======== Exercise material
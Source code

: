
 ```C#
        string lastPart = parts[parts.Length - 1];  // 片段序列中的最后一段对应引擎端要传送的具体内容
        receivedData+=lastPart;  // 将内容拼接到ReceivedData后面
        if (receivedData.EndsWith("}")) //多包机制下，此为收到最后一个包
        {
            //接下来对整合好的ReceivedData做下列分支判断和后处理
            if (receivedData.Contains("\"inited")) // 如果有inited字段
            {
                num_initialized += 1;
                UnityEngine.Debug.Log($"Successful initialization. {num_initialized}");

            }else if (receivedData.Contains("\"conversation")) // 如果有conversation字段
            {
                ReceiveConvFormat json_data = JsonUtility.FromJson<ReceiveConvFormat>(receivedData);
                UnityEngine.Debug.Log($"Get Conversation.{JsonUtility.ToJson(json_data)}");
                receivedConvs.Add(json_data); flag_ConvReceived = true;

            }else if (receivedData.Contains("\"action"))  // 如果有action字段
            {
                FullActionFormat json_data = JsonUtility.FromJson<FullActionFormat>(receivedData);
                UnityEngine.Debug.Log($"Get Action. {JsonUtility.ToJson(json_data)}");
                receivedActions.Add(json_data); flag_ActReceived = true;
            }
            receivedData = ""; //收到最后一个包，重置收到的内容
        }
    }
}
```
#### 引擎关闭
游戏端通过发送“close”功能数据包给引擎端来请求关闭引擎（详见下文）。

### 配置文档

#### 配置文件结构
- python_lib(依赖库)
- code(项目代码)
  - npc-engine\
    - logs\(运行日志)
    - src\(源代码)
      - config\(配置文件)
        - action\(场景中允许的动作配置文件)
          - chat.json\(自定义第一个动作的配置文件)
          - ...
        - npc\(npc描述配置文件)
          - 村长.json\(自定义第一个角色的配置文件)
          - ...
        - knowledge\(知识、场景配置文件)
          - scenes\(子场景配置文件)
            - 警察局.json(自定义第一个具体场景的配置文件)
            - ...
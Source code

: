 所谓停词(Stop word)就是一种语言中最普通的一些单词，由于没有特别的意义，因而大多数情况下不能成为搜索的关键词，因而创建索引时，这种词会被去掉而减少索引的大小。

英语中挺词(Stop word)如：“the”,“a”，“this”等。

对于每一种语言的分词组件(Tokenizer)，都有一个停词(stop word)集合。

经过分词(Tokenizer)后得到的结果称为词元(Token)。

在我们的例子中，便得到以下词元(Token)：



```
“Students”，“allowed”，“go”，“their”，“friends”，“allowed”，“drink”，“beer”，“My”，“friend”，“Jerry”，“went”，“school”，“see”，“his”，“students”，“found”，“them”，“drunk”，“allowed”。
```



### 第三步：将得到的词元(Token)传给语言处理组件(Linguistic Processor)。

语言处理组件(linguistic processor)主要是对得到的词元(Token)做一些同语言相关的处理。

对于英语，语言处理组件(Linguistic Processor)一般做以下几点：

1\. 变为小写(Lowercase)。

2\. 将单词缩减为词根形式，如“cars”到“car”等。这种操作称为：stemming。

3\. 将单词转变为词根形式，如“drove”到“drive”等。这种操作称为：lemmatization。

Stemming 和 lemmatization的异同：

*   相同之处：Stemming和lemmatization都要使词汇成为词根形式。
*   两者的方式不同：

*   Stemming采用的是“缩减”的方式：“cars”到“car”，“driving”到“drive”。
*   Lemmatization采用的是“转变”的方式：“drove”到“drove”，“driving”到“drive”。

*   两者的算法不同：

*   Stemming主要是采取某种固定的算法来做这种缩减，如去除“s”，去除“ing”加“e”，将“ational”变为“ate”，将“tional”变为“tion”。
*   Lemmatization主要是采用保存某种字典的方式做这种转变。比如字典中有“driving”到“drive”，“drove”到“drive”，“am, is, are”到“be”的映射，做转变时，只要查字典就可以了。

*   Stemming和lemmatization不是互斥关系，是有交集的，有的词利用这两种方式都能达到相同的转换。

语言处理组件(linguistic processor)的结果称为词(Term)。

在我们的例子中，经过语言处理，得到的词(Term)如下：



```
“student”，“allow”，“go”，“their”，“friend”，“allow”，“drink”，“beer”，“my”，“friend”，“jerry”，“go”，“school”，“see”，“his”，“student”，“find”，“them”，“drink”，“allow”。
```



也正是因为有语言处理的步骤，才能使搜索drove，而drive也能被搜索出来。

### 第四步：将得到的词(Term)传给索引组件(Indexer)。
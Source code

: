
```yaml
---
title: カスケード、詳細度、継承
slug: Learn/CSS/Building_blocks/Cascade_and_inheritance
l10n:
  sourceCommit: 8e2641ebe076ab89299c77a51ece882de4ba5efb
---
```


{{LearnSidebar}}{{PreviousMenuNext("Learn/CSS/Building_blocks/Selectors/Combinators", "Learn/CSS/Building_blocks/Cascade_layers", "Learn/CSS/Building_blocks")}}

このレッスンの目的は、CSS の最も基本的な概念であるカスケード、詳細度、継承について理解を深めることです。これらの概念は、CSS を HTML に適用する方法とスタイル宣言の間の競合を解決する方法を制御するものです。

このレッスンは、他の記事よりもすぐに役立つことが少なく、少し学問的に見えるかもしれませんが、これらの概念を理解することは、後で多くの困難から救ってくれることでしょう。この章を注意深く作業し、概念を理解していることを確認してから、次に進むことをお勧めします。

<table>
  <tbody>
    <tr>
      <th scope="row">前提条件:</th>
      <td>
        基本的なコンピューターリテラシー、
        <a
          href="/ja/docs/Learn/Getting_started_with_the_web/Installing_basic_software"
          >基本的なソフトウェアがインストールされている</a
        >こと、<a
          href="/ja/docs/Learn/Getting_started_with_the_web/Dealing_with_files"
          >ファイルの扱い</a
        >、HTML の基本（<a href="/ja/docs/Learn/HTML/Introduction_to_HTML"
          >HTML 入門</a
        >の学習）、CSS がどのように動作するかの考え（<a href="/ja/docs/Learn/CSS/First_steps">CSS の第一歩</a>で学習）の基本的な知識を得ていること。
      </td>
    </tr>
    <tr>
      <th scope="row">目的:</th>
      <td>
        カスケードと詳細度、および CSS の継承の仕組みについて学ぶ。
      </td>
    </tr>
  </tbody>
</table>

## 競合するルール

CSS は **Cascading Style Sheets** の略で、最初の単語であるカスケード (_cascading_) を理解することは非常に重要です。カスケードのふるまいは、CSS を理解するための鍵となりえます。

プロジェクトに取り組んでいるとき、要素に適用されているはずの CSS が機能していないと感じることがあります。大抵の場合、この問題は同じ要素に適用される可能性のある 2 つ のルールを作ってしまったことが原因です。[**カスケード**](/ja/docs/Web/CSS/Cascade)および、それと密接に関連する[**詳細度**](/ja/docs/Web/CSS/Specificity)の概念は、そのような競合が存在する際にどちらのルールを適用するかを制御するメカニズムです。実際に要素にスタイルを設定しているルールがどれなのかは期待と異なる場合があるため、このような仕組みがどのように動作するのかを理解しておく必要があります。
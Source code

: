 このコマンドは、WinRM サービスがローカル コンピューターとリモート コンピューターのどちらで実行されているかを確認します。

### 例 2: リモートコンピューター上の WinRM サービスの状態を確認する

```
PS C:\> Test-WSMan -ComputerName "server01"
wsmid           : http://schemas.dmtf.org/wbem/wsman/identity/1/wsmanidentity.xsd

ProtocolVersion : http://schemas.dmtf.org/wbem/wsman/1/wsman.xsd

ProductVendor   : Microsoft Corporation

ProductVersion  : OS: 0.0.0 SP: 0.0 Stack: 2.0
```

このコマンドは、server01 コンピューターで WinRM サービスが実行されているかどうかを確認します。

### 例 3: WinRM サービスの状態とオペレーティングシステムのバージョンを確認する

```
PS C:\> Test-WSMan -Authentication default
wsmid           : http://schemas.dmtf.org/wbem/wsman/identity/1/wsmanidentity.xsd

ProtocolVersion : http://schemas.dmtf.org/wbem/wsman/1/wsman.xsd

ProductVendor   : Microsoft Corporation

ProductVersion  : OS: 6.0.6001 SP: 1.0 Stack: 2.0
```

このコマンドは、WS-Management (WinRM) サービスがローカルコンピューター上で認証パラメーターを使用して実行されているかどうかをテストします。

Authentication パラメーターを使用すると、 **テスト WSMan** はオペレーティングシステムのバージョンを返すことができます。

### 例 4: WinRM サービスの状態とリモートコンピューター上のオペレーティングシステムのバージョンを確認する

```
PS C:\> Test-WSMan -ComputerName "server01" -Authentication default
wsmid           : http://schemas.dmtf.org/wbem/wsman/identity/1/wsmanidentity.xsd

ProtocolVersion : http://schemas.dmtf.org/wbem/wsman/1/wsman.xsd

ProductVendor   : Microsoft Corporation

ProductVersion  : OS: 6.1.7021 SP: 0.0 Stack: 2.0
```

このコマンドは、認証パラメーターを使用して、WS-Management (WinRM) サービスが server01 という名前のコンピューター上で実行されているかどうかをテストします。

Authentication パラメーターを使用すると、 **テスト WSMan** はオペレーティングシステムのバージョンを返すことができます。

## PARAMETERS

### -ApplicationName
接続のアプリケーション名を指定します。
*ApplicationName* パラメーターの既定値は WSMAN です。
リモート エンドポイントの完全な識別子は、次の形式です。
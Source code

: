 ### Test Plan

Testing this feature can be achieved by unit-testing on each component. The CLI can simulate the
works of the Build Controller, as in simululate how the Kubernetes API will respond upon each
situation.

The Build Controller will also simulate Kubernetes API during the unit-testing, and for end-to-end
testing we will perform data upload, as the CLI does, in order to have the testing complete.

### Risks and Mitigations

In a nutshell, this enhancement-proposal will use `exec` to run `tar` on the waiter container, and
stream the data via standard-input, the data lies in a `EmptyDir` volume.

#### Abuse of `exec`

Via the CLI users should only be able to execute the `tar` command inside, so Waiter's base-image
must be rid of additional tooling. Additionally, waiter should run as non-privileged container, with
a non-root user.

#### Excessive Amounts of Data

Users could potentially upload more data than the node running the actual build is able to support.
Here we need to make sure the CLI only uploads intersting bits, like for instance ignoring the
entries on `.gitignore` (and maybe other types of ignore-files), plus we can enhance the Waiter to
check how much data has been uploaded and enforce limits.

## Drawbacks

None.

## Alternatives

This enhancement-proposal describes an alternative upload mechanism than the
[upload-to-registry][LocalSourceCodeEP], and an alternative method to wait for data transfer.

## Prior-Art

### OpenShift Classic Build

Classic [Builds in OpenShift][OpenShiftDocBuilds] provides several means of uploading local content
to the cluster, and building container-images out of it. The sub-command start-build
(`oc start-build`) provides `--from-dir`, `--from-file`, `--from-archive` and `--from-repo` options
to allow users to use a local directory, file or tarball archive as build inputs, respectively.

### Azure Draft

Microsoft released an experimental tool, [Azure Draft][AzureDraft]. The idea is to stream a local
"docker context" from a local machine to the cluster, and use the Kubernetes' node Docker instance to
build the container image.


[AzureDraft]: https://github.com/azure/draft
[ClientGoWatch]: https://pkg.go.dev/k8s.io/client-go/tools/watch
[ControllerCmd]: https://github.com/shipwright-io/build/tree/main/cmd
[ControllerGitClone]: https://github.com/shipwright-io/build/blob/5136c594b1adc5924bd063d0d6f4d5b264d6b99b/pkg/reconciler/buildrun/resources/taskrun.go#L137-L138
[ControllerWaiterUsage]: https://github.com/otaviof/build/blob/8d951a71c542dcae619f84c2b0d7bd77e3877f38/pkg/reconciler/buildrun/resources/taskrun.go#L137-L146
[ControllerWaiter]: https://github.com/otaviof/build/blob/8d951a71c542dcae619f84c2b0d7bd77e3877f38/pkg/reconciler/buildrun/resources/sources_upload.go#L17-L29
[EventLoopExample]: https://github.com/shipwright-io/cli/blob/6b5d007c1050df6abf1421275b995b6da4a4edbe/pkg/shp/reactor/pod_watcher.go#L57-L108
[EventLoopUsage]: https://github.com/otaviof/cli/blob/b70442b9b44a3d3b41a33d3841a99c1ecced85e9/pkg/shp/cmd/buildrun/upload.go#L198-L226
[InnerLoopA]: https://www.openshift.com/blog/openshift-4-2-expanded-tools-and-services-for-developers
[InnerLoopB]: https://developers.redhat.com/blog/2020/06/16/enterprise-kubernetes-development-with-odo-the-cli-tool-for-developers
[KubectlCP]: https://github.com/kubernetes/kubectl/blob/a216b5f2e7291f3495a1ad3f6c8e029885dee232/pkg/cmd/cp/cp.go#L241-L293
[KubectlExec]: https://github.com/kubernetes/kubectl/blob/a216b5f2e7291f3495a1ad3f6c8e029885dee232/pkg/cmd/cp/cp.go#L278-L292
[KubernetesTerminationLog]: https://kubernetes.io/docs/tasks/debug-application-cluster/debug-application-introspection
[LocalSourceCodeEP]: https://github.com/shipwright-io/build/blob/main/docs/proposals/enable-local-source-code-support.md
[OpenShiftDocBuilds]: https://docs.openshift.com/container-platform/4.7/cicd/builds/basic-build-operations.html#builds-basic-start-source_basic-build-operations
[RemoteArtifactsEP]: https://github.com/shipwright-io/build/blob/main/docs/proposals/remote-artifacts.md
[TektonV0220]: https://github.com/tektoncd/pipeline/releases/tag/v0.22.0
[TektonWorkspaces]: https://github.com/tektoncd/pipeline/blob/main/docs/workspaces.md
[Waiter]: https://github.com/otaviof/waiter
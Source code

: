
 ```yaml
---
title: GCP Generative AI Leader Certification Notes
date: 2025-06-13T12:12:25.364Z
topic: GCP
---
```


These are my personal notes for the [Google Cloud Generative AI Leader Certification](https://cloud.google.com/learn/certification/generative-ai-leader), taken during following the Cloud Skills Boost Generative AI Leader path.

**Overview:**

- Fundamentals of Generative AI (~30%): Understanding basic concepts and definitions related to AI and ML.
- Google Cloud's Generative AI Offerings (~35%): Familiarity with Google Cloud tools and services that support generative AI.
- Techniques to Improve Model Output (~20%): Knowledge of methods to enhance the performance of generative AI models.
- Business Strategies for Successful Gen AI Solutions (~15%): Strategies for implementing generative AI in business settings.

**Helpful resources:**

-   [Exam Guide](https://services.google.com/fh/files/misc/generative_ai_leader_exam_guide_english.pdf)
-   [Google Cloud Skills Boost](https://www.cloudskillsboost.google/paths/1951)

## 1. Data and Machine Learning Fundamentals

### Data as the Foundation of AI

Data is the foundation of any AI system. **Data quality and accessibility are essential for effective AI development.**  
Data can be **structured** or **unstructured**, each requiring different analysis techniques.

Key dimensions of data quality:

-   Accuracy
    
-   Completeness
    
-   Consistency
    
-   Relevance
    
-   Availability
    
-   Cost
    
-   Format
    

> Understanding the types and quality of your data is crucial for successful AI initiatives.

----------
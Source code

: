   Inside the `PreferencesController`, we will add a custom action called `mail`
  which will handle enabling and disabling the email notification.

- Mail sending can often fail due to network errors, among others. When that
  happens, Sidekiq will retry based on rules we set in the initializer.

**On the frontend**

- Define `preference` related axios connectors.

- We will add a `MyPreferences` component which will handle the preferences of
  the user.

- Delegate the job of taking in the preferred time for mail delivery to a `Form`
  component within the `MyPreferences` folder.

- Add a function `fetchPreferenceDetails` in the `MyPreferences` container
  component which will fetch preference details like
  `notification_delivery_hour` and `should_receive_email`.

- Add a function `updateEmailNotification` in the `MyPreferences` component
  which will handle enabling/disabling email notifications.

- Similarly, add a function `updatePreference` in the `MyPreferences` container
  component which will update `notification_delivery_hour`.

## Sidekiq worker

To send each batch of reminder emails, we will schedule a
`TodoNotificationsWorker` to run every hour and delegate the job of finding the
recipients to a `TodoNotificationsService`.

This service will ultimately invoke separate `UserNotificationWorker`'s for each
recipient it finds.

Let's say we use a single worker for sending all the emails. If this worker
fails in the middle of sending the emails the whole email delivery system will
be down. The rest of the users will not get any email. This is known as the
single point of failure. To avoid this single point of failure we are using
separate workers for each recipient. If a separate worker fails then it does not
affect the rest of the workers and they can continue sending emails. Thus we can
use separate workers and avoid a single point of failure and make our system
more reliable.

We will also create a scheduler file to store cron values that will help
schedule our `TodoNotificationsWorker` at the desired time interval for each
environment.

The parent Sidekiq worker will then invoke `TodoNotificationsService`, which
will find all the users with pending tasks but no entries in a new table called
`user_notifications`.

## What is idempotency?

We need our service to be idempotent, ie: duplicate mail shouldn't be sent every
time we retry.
================
- _Requirement_
Examine the entries and say how many of their lines hold the word "这种操作称为". No other words should accompany the number.

- _Response_
2